While I was renovating the bungalow that was going to be my new home, I had to keep the garden under control. The first job was to cut down the forest that had been allowed to grow up around it, and then to dismantle the redundant buildings, and then to try to contain the wild-growth that threw defiance in the face of blanket spraying of weed-killer. Throughout the first year, I was adamant that the garden would be "next year's project". It was going to take a long time to do anything with it and I had enough on my hands as it was.
As the property started to near completion and I was forced to take a step back from the hands-on that had been needed to that point…I put a call out for a landscaper / designer.
I explained that I wouldn't be moving in for a little while and that I didn't really want any work to start just yet – I wanted to start by getting a feel for a design. I had four 'spaces' to work with and the one I really wanted was a Japanese / Zen space, I had vague notions of what needed to go in the others. M's face lit up when I talked about the Japanese influence I wanted for my meditation space. It was the fact that he wanted to create it as much as I wanted to have it that persuaded me to let him have free rein…and to go ahead earlier than I really wanted.
What he created in the month to six weeks he worked on my plot surprises me every time I look at it. People who were in the premises earlier in the process who have come back have all responded exactly the same way. They have said, "Wow".

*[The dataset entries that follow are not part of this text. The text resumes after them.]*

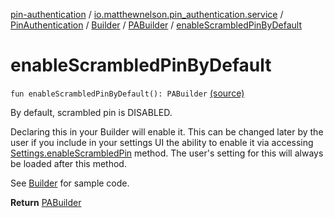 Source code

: [pin-authentication](../../../../index.md) / [io.matthewnelson.pin_authentication.service](../../../index.md) / [PinAuthentication](../../index.md) / [Builder](../index.md) / [PABuilder](index.md) / [enableScrambledPinByDefault](./enable-scrambled-pin-by-default.md)

# enableScrambledPinByDefault

`fun enableScrambledPinByDefault(): PABuilder` [(source)](https://github.com/05nelsonm/pin-authentication/blob/master/pin-authentication/src/main/java/io/matthewnelson/pin_authentication/service/PinAuthentication.kt#L204)

By default, scrambled pin is DISABLED.

Declaring this in your Builder will enable it. This can be changed later by the
user if you include in your settings UI the ability to enable it via accessing
[Settings.enableScrambledPin](../../-settings/enable-scrambled-pin.md) method. The user's setting for this will always
be loaded after this method.

See [Builder](../index.md) for sample code.

**Return**
[PABuilder](index.md)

It is not perfect. I look at it more closely now…and I pick fault. Not in a blame-casting way, but just in a noticing things that are unfinished, imperfect, in need of further attention. Things that he should have done, and things that weren't on the list, and things that only need doing because it is a garden.
And gardens are only ever a moment in time.
That is the first lesson from my garden. Everything is only ever a moment in time. Look again tomorrow and it will have changed. Things will have grown, things will have decayed.
This garden was planted in the midst of a heatwave…at a time when I could not be there every day to water. Some plants have not survived. You always lose some when you plant a new garden. If I'd been there to take care, I'd have lost fewer…which is why I didn't want it done before I moved in...but who knows how many of those sad specimens will recover. I am choosing to give them a chance to do so. Some will need to be moved, but they'll be put back into the ground to have another shot…and if not, then they'll rot down and feed something else. To uproot them and bin them feels like too big a waste…or maybe I just remember my Dad bringing home armfuls of daffodils for Mam…the bulbs he'd chucked onto the allotment compost heap as dead waste that proved not to be quite so dead after all.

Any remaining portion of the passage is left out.